··· SUPPLIED MATERIAL

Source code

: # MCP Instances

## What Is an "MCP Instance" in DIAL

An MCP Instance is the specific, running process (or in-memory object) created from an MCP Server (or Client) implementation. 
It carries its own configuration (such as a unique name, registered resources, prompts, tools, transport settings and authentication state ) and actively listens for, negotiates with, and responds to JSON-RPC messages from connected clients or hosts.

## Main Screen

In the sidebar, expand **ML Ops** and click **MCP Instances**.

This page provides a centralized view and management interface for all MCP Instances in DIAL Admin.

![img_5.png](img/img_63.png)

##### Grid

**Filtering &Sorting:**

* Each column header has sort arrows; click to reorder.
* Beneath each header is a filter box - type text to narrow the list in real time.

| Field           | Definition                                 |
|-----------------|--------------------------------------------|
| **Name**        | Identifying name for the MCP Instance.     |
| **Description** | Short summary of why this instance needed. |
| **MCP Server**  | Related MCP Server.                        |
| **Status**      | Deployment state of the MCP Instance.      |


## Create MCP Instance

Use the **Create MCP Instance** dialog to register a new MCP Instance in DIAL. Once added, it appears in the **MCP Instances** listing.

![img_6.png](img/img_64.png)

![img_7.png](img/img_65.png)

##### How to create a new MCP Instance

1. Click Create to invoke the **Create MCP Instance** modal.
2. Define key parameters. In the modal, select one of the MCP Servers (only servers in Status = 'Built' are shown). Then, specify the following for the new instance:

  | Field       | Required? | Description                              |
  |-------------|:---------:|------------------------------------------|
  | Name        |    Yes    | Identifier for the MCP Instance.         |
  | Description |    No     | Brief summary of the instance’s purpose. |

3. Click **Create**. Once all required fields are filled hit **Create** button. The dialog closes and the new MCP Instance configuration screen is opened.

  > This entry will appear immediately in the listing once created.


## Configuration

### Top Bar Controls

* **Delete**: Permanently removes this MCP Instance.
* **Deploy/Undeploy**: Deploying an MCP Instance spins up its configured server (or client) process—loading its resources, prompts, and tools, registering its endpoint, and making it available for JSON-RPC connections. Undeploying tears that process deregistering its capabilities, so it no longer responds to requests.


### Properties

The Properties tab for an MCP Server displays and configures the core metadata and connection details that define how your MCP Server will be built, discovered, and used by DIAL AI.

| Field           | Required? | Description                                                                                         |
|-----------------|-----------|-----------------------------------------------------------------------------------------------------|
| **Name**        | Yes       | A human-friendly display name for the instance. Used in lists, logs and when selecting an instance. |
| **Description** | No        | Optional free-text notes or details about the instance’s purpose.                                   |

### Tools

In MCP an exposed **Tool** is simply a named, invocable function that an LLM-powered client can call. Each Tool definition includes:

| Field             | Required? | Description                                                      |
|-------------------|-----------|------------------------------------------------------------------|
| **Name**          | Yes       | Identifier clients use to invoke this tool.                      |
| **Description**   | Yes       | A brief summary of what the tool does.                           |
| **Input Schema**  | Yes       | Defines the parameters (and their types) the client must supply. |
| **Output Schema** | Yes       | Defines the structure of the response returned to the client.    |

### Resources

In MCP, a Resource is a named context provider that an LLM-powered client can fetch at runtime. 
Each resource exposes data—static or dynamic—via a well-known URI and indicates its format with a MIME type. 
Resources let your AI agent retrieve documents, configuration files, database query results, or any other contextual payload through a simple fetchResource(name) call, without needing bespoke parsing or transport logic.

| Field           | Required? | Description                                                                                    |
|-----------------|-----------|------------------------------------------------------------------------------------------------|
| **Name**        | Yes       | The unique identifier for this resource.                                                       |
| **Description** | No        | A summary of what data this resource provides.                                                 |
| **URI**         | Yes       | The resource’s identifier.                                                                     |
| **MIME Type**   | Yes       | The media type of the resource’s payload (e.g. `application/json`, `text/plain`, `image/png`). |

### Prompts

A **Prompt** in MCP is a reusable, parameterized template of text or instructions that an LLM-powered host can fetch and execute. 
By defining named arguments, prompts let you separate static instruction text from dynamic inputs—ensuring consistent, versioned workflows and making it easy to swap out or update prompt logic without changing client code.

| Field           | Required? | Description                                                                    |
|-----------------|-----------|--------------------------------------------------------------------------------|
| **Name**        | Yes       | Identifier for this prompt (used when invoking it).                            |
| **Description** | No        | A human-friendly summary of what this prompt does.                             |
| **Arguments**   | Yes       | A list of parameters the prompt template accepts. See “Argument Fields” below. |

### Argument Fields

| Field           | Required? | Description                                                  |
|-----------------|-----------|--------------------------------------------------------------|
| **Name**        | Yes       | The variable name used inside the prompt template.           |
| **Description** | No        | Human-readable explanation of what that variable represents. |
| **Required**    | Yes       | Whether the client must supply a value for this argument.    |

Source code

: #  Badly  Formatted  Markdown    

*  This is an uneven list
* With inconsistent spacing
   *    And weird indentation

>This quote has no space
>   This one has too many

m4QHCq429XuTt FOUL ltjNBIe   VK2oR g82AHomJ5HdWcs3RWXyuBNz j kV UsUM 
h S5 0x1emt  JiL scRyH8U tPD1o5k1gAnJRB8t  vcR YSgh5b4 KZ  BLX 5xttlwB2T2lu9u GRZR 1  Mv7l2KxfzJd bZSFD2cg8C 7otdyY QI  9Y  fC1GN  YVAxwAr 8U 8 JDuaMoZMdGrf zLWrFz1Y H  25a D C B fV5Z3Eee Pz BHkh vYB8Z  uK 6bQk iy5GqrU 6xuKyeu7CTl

······

EXERCISE GOAL =>
Retype only this portion of the data above: the line containing "must supply. |", the line containing "Each resource exposes", and all lines between them, exactly.

TASK RESULT =>
| **Input Schema**  | Yes       | Defines the parameters (and their types) the client must supply. |
| **Output Schema** | Yes       | Defines the structure of the response returned to the client.    |

### Resources

In MCP, a Resource is a named context provider that an LLM-powered client can fetch at runtime. 
Each resource exposes data—static or dynamic—via a well-known URI and indicates its format with a MIME type. 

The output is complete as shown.